Lucienne snickered. “He shares your genes, but he’s not your brother. If he was, he wouldn’t be sitting in a jail cell for a crime he didn’t commit.”
A curse exploded from Michael and bounced off the suddenly hollow walls of the auction house. Somewhere in the distance, his voice and Lucienne’s rose in a heated argument over the innocence or guilt of someone named Daniel Burnett—someone connected to Lucienne in a way Alex could not currently comprehend. His stomach lurched with the suspicion that he might have made love to a woman who was related to him by blood, but a blast of angry words broke through the white noise filling his ears when Michael shouted, “Your family adopted him. No wonder he turned out to be a crook.”
“Daniel made the best of what life gave him,” Lucienne argued back. “Gave both of us. Maybe if your father hadn’t abandoned him, he wouldn’t have needed my father to teach him how to survive.
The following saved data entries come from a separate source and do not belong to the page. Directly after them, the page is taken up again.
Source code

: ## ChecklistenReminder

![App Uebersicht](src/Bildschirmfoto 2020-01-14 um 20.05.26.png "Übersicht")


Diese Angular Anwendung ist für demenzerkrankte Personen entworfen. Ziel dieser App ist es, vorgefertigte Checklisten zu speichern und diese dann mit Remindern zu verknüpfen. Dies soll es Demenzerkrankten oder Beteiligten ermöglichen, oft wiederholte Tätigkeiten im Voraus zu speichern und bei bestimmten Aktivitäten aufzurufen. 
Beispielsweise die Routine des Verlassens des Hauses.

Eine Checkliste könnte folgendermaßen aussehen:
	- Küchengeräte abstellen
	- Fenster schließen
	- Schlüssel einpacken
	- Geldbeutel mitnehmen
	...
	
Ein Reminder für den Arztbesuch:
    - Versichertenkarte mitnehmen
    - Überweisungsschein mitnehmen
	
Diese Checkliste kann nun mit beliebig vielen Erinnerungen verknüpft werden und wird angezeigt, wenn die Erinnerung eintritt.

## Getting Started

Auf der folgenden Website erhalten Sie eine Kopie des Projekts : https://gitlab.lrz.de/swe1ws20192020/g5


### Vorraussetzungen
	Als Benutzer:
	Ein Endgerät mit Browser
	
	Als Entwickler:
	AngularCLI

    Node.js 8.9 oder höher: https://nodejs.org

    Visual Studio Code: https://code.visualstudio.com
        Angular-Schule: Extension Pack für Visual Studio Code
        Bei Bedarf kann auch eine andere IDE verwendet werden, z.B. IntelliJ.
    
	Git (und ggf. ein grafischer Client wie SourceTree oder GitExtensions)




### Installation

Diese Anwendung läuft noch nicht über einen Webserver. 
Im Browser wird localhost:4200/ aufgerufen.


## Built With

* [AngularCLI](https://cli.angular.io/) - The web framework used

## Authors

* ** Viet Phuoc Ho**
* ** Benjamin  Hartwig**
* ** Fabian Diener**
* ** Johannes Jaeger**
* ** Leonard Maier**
Maybe then he would have turned out more like you. But he didn’t have Ramon, did he? He didn’t have anyone, except for me.”
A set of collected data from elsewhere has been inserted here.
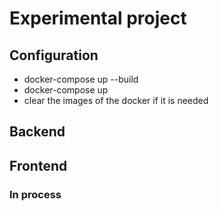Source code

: # Experimental project

## Configuration

- docker-compose up --build
- docker-compose up
- clear the images of the docker if it is needed

## Backend

## Frontend

### In process
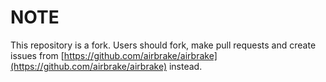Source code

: NOTE
====

This repository is a fork. Users should fork, make pull requests and create issues from [https://github.com/airbrake/airbrake](https://github.com/airbrake/airbrake) instead.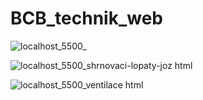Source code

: # BCB_technik_web

![localhost_5500_](https://github.com/Cestmir-Bernatsky/BCB_technik_web/assets/118113817/7f92c388-363d-4b74-89ec-dfd3d0f2d998)

![localhost_5500_shrnovaci-lopaty-joz html](https://github.com/Cestmir-Bernatsky/BCB_technik_web/assets/118113817/0f374075-9fe2-4aab-bad1-47a40e398b1d)

![localhost_5500_ventilace html](https://github.com/Cestmir-Bernatsky/BCB_technik_web/assets/118113817/b9852992-f964-47d0-b668-c14091cfaace)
“Our father didn’t even know about him!” Michael shot back.
“So he said,” Lucienne replied, her voice dripping with disdain. “Danny’s mother was a meth addict who died when he was four. He went to ten different foster homes in seven years before he landed in my house. And even after all that misery, he was the first kid who ever came into our place who could make me laugh. We’ve been inseparable since—like real siblings.”
“And both criminals,” Michael spat.
“Maybe,” Lucienne said. “But that doesn’t mean he deserves the death sentence if the security guard dies. He didn’t shoot him, Michael. You know his M.O. You know he’s never once, in all his cons, used a weapon. He was set up.”
“That’s for the court to decide,” Michael muttered, but he was losing his steam.
“Right,” she said. “And if the case ever goes to trial, maybe he’ll luck out and be acquitted. But in the meantime, he’s under another kind of death warrant—one I had to try and help him escape. Even if it meant lying to you.”
She turned her desperate face toward Ale
x. Up until this point, he’d felt entirely disconnected from the situation, the sounds of their heated exchange bouncing around the inside of his brain like jai alai pelota. But when her eyes met his, the defiance that she’d shown to Michael melted off her face. A face he knew. A face that had captured him. Enraptured him.
A face that belonged to a woman he did not know at all.
“I came here, Alex,” she explained, “because Danny is in serious trouble. I don’t know all the details—he said it was better if I didn’t. All he told me was that he needed the ring. Someone wanted it and if they didn’t get it, they’d kill him before his case ever went to trial.”
Alex glanced down at his hand. He should have suspected the thing was cursed. It was one thing to have thieves threaten his body with bullets—it was something even more painful to have a beautiful woman toy with his heart.
He took an unguarded step toward her. “Michael had the ring. Why didn’t…Danny ask him for help?”
Lucienne sneered. “Michael’s known about Danny for years. The only time he contacts him is to gloat when Danny’s in custody.”
“That’s not—” Michael objected, but Lucienne cut him to silence with a single glare.
Alex chanced moving another few inches closer to her. He couldn’t help himself, despite her devastating secrets and lies. “Then why didn’t he just ask me for help? Why did you lie and scheme?”
At this, the fake colored eyes on her equally counterfeit face glossed with moisture again. Neither armed robbery, gunfire or the threat of death had elicited a single tear from her, and yet her cheeks were suddenly streaked over questions that amounted to nothing less than common sense.
“Danny didn’t want you to know anything about him. He spent his whole life as a phantom, a ghost who slipped in through cracks in the walls, took what he needed and left without a trace. That was his specialty, in business and in life.”
“That’s not business,” Alex insisted. “That’s thievery.”
She nodded, but he didn’t think the agreement was for him. “And that’s why he didn’t want you to know about him. He knew you’d think he was only getting what he deserved.”